If you have no covariates, use target ~ .. The id and timestamp columns are excluded automatically. Categorical covariates on the right hand side are converted to numeric dummy variables (just like lm()).

If you have a single series and no useful timestamp, you can omit both columns entirely:

brulee_chronos(target ~ ., data = df_single_series)

Recipe interface

Use a recipes::recipe() when you want to apply preprocessing steps (e.g. normalizing or encoding columns) before the data reaches the model.
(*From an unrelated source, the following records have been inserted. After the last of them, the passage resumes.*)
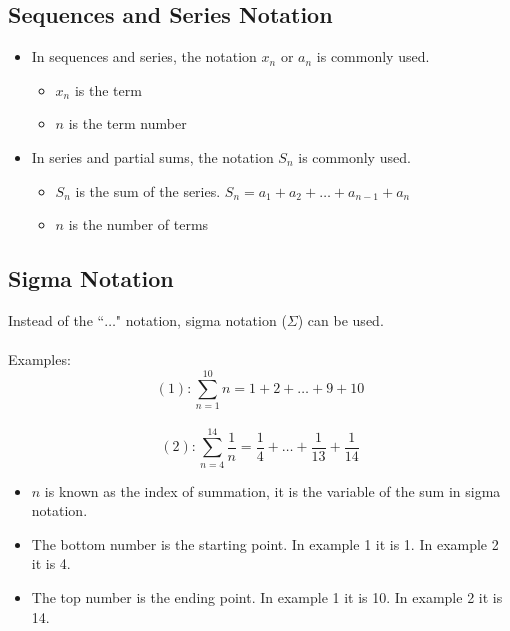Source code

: \documentclass[12pt]{article}
\begin{document}
\subsection{Sequences and Series Notation}
\begin{itemize}
    \item In sequences and series, the notation $x_n$ or $a_n$ is commonly used.
    \begin{itemize}
        \item $x_n$ is the term
        \item $n$ is the term number
    \end{itemize}
    \item In series and partial sums, the notation $S_n$ is commonly used.
    \begin{itemize}
        \item $S_n$ is the sum of the series. $S_n = a_1 + a_2 + \dots + a_{n-1} + a_n$
        \item $n$ is the number of terms
    \end{itemize}
\end{itemize}
\subsection{Sigma Notation}
Instead of the ``$\dots$" notation, sigma notation ($\Sigma$) can be used. \\ \\
Examples:
$$(1): \sum_{n=1}^{10} n = 1 + 2 + \dots + 9 + 10$$\\
$$(2): \sum_{n=4}^{14} \frac{1}{n} = \frac{1}{4} + \dots + \frac{1}{13} + \frac{1}{14}$$
\begin{itemize}
    \item $n$ is known as the index of summation, it is the variable of the sum in sigma notation.
    \item The bottom number is the starting point. In example 1 it is 1. In example 2 it is 4.
    \item The top number is the ending point. In example 1 it is 10. In example 2 it is 14. 
\end{itemize}
\end{document}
With the recipe interface, the id and timestamp columns are identified by their role, not by name:

rec <- recipe(target ~ ., data = df) |>
  update_role(item_id,   new_role = "id") |>
  update_role(timestamp, new_role = "time") |>
  step_normalize(all_numeric_predictors())

brulee_chronos(rec, data = df)

Both the id and time roles are optional. If neither role is set, brulee_chronos() treats the recipe data as a single series in row order. All non numeric covariates must be encoded numerically by the recipe (e.g. with recipes::step_dummy()).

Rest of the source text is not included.